### INSTRUCTIONS TO FOLLOW
In the listing below, a line holding "research hypothesis, and" and a line holding "behind your solution" mark the range. Retype both exactly, with all lines between them.
Start of Block
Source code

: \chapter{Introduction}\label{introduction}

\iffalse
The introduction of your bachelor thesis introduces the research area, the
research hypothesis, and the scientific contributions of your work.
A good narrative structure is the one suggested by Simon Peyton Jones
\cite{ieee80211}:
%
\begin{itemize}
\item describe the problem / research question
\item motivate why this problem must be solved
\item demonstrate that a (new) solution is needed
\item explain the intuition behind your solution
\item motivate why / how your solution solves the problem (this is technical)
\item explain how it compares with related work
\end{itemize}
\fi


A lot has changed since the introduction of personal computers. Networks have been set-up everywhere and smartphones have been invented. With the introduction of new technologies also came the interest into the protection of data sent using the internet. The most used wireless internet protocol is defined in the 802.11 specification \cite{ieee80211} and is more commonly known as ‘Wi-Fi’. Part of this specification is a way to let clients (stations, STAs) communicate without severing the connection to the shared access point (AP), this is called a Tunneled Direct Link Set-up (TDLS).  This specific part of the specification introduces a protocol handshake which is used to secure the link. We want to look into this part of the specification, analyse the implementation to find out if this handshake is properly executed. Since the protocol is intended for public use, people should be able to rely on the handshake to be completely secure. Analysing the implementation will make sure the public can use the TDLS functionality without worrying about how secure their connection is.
End of Block
### ANSWER AREA
research hypothesis, and the scientific contributions of your work.
A good narrative structure is the one suggested by Simon Peyton Jones
\cite{ieee80211}:
%
\begin{itemize}
\item describe the problem / research question
\item motivate why this problem must be solved
\item demonstrate that a (new) solution is needed
\item explain the intuition behind your solution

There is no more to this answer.